[EXERCISE]: Copy whichever lines of the data hold the word "Node".
══════
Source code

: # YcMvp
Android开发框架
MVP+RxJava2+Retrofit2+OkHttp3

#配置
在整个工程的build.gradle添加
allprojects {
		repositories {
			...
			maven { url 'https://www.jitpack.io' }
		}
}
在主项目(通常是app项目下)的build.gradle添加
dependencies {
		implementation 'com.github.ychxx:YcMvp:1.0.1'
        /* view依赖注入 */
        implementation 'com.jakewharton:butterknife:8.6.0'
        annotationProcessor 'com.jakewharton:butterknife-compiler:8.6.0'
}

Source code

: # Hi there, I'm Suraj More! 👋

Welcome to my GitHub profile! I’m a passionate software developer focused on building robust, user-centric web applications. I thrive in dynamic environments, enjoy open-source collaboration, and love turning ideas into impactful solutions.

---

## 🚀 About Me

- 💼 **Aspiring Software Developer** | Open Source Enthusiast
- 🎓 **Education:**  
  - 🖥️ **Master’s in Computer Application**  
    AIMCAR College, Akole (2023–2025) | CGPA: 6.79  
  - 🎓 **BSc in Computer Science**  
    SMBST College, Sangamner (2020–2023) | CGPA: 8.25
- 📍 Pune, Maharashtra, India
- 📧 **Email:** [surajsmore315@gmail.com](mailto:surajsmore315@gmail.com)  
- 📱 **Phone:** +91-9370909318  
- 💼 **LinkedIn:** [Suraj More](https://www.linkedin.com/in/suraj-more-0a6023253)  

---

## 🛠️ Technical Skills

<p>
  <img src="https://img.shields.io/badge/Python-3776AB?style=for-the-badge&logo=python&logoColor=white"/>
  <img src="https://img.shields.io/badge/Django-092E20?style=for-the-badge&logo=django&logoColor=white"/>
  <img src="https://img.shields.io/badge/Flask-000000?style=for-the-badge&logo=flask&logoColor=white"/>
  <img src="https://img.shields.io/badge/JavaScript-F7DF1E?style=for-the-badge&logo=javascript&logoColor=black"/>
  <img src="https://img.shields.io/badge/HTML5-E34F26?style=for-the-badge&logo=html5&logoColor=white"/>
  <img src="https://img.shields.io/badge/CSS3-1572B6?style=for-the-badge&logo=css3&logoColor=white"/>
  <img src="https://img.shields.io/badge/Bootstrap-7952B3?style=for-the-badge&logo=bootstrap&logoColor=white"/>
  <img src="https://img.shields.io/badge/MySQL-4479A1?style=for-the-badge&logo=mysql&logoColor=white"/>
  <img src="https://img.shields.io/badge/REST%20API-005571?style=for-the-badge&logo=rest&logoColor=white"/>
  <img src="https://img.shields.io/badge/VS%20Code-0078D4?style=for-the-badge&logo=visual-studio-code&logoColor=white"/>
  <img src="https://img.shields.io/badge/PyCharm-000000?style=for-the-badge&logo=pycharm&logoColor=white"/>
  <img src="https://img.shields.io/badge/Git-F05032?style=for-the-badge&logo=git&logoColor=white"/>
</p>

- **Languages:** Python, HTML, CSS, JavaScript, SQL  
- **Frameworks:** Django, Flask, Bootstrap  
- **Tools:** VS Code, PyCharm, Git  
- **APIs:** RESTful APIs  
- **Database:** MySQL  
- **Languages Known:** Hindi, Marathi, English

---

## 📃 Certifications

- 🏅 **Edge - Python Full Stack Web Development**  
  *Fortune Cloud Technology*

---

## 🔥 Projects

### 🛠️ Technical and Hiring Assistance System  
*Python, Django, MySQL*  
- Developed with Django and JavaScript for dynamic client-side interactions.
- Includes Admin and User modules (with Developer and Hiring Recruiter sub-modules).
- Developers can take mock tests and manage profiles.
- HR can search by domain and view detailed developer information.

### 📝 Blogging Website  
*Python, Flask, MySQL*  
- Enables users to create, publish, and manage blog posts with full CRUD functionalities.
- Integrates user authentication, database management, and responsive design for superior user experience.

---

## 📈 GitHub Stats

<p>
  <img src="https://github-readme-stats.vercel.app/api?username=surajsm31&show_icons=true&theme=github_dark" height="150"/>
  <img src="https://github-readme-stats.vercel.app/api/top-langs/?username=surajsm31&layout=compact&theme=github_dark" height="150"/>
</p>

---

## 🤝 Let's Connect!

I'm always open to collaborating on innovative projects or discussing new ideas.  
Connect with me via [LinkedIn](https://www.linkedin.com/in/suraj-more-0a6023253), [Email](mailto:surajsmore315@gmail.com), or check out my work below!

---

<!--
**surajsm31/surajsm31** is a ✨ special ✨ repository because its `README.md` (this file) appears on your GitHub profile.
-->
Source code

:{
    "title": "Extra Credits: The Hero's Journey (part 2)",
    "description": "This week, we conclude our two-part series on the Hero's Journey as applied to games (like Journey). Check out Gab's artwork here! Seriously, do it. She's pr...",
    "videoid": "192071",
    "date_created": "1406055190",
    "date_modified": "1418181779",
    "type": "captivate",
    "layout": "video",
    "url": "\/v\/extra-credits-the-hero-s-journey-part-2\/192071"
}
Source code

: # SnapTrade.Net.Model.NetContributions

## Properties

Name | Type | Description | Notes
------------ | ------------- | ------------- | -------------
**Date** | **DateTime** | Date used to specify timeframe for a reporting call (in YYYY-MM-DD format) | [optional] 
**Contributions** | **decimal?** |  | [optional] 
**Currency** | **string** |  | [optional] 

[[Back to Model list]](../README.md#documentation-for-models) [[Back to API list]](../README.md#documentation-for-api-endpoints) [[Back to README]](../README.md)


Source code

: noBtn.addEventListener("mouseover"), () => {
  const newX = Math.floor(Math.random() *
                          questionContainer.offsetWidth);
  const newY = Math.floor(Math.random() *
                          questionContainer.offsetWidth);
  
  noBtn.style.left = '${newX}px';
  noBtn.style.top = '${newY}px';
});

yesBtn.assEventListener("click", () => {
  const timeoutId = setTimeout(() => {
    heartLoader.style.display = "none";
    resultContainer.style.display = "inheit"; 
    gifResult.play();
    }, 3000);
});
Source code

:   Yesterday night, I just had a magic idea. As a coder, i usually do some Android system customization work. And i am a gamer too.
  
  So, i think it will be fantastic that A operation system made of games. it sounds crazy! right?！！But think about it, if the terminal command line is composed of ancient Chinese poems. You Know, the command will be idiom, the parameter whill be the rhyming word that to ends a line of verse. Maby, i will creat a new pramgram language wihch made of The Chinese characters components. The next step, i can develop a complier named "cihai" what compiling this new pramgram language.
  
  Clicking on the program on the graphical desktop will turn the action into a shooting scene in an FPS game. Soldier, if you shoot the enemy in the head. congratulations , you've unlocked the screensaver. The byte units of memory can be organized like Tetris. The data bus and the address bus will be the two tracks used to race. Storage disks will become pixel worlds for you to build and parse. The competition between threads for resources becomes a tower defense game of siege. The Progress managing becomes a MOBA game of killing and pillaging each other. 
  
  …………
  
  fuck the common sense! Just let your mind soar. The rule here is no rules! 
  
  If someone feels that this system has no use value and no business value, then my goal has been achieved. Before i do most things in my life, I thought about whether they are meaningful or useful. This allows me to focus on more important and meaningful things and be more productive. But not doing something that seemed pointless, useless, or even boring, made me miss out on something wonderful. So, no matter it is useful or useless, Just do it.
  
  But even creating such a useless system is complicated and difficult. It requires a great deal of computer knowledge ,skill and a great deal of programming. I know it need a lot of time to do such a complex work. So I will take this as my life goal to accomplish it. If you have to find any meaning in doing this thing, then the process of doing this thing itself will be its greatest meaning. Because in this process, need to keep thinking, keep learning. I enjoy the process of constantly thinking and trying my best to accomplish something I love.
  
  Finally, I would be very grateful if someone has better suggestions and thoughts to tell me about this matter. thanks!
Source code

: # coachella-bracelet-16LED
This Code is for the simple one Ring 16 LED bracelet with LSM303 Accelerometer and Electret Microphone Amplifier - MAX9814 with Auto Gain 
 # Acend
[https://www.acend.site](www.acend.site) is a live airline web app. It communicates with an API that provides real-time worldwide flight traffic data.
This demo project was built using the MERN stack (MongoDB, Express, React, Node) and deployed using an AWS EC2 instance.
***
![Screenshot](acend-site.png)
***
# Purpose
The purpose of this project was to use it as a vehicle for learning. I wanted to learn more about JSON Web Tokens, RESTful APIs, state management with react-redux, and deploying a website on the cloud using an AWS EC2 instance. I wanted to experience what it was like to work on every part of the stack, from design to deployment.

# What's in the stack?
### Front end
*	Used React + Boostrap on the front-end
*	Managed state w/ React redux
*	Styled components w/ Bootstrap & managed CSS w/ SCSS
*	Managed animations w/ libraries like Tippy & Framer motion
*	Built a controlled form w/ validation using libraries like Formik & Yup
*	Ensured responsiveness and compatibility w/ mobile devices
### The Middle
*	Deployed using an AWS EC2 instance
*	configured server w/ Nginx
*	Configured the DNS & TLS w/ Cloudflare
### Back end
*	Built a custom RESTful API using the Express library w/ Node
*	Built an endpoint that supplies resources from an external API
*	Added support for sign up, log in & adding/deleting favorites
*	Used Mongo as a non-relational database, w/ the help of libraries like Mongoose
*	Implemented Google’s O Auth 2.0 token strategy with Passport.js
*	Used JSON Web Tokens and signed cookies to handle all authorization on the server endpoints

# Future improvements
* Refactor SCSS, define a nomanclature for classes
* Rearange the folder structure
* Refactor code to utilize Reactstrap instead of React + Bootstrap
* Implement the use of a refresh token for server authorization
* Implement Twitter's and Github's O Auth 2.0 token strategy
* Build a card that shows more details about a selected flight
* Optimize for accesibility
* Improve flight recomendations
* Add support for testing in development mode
══════
[WRITTEN RESPONSE]:
This demo project was built using the MERN stack (MongoDB, Express, React, Node) and deployed using an AWS EC2 instance.
*	Built a custom RESTful API using the Express library w/ Node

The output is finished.